*DESCRIPTION OF THE TASK:* Make an exact copy of every entry, from the first line to the last.

*INPUT RECORDS:*
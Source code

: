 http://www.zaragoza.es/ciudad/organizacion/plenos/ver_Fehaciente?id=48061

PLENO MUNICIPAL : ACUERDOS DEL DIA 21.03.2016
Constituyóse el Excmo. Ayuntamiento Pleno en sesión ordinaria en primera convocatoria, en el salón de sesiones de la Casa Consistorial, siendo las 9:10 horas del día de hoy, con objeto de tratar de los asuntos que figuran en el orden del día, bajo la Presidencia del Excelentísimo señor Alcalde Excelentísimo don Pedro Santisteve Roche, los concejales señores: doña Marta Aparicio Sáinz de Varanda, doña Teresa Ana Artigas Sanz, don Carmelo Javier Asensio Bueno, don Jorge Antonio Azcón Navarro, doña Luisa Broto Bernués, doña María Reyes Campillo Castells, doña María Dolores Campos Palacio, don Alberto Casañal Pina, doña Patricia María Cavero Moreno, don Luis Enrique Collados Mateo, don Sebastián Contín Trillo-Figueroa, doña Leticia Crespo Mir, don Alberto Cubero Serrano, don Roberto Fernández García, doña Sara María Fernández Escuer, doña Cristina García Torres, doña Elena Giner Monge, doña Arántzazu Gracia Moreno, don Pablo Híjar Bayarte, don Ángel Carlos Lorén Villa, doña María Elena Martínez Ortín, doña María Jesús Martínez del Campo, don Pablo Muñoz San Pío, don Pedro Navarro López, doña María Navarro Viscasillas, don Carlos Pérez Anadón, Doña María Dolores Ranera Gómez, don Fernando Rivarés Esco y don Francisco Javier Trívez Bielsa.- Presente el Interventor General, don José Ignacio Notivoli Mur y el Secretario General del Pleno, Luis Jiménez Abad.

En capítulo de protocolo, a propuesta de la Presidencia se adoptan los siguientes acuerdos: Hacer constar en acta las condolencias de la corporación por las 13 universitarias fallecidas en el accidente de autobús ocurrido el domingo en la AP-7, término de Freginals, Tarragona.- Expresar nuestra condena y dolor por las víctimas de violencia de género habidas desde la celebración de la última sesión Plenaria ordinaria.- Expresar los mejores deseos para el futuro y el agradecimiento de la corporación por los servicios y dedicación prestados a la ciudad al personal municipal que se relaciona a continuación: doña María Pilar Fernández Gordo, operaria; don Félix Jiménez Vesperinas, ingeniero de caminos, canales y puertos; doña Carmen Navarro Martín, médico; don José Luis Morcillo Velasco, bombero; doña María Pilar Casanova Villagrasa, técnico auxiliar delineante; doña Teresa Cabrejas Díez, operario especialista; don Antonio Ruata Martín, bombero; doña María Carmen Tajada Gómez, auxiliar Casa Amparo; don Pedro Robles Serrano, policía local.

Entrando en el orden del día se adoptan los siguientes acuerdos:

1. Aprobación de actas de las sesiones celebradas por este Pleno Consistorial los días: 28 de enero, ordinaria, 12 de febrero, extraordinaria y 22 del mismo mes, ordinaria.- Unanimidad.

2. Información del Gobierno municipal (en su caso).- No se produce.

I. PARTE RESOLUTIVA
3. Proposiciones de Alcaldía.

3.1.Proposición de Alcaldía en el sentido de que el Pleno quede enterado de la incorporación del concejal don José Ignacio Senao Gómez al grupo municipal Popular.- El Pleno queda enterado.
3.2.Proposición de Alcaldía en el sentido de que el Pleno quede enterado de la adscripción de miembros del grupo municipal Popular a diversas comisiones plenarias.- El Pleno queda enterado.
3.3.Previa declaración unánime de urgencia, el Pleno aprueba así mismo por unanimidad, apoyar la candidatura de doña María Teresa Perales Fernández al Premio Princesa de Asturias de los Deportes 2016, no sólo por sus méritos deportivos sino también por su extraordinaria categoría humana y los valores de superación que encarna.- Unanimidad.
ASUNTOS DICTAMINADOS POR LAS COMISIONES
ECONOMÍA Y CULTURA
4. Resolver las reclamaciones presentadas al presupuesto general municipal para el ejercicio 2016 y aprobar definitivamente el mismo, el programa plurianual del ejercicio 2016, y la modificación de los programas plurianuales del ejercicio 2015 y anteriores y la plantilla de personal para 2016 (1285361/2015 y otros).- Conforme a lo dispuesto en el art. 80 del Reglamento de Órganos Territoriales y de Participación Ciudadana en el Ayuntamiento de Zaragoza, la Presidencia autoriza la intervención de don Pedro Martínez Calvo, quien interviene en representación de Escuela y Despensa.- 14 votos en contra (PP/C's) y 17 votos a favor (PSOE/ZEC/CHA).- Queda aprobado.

*ANSWER SPACE:*
Source code

: http://www.zaragoza.es/ciudad/organizacion/plenos/ver_Fehaciente?id=48061

PLENO MUNICIPAL : ACUERDOS DEL DIA 21.03.2016
Constituyóse el Excmo. Ayuntamiento Pleno en sesión ordinaria en primera convocatoria, en el salón de sesiones de la Casa Consistorial, siendo las 9:10 horas del día de hoy, con objeto de tratar de los asuntos que figuran en el orden del día, bajo la Presidencia del Excelentísimo señor Alcalde Excelentísimo don Pedro Santisteve Roche, los concejales señores: doña Marta Aparicio Sáinz de Varanda, doña Teresa Ana Artigas Sanz, don Carmelo Javier Asensio Bueno, don Jorge Antonio Azcón Navarro, doña Luisa Broto Bernués, doña María Reyes Campillo Castells, doña María Dolores Campos Palacio, don Alberto Casañal Pina, doña Patricia María Cavero Moreno, don Luis Enrique Collados Mateo, don Sebastián Contín Trillo-Figueroa, doña Leticia Crespo Mir, don Alberto Cubero Serrano, don Roberto Fernández García, doña Sara María Fernández Escuer, doña Cristina García Torres, doña Elena Giner Monge, doña Arántzazu Gracia Moreno, don Pablo Híjar Bayarte, don Ángel Carlos Lorén Villa, doña María Elena Martínez Ortín, doña María Jesús Martínez del Campo, don Pablo Muñoz San Pío, don Pedro Navarro López, doña María Navarro Viscasillas, don Carlos Pérez Anadón, Doña María Dolores Ranera Gómez, don Fernando Rivarés Esco y don Francisco Javier Trívez Bielsa.- Presente el Interventor General, don José Ignacio Notivoli Mur y el Secretario General del Pleno, Luis Jiménez Abad.

En capítulo de protocolo, a propuesta de la Presidencia se adoptan los siguientes acuerdos: Hacer constar en acta las condolencias de la corporación por las 13 universitarias fallecidas en el accidente de autobús ocurrido el domingo en la AP-7, término de Freginals, Tarragona.- Expresar nuestra condena y dolor por las víctimas de violencia de género habidas desde la celebración de la última sesión Plenaria ordinaria.- Expresar los mejores deseos para el futuro y el agradecimiento de la corporación por los servicios y dedicación prestados a la ciudad al personal municipal que se relaciona a continuación: doña María Pilar Fernández Gordo, operaria; don Félix Jiménez Vesperinas, ingeniero de caminos, canales y puertos; doña Carmen Navarro Martín, médico; don José Luis Morcillo Velasco, bombero; doña María Pilar Casanova Villagrasa, técnico auxiliar delineante; doña Teresa Cabrejas Díez, operario especialista; don Antonio Ruata Martín, bombero; doña María Carmen Tajada Gómez, auxiliar Casa Amparo; don Pedro Robles Serrano, policía local.

Entrando en el orden del día se adoptan los siguientes acuerdos:

1. Aprobación de actas de las sesiones celebradas por este Pleno Consistorial los días: 28 de enero, ordinaria, 12 de febrero, extraordinaria y 22 del mismo mes, ordinaria.- Unanimidad.

2. Información del Gobierno municipal (en su caso).- No se produce.

I. PARTE RESOLUTIVA
3. Proposiciones de Alcaldía.

3.1.Proposición de Alcaldía en el sentido de que el Pleno quede enterado de la incorporación del concejal don José Ignacio Senao Gómez al grupo municipal Popular.- El Pleno queda enterado.
3.2.Proposición de Alcaldía en el sentido de que el Pleno quede enterado de la adscripción de miembros del grupo municipal Popular a diversas comisiones plenarias.- El Pleno queda enterado.
3.3.Previa declaración unánime de urgencia, el Pleno aprueba así mismo por unanimidad, apoyar la candidatura de doña María Teresa Perales Fernández al Premio Princesa de Asturias de los Deportes 2016, no sólo por sus méritos deportivos sino también por su extraordinaria categoría humana y los valores de superación que encarna.- Unanimidad.
ASUNTOS DICTAMINADOS POR LAS COMISIONES
ECONOMÍA Y CULTURA
4. Resolver las reclamaciones presentadas al presupuesto general municipal para el ejercicio 2016 y aprobar definitivamente el mismo, el programa plurianual del ejercicio 2016, y la modificación de los programas plurianuales del ejercicio 2015 y anteriores y la plantilla de personal para 2016 (1285361/2015 y otros).- Conforme a lo dispuesto en el art. 80 del Reglamento de Órganos Territoriales y de Participación Ciudadana en el Ayuntamiento de Zaragoza, la Presidencia autoriza la intervención de don Pedro Martínez Calvo, quien interviene en representación de Escuela y Despensa.- 14 votos en contra (PP/C's) y 17 votos a favor (PSOE/ZEC/CHA).- Queda aprobado.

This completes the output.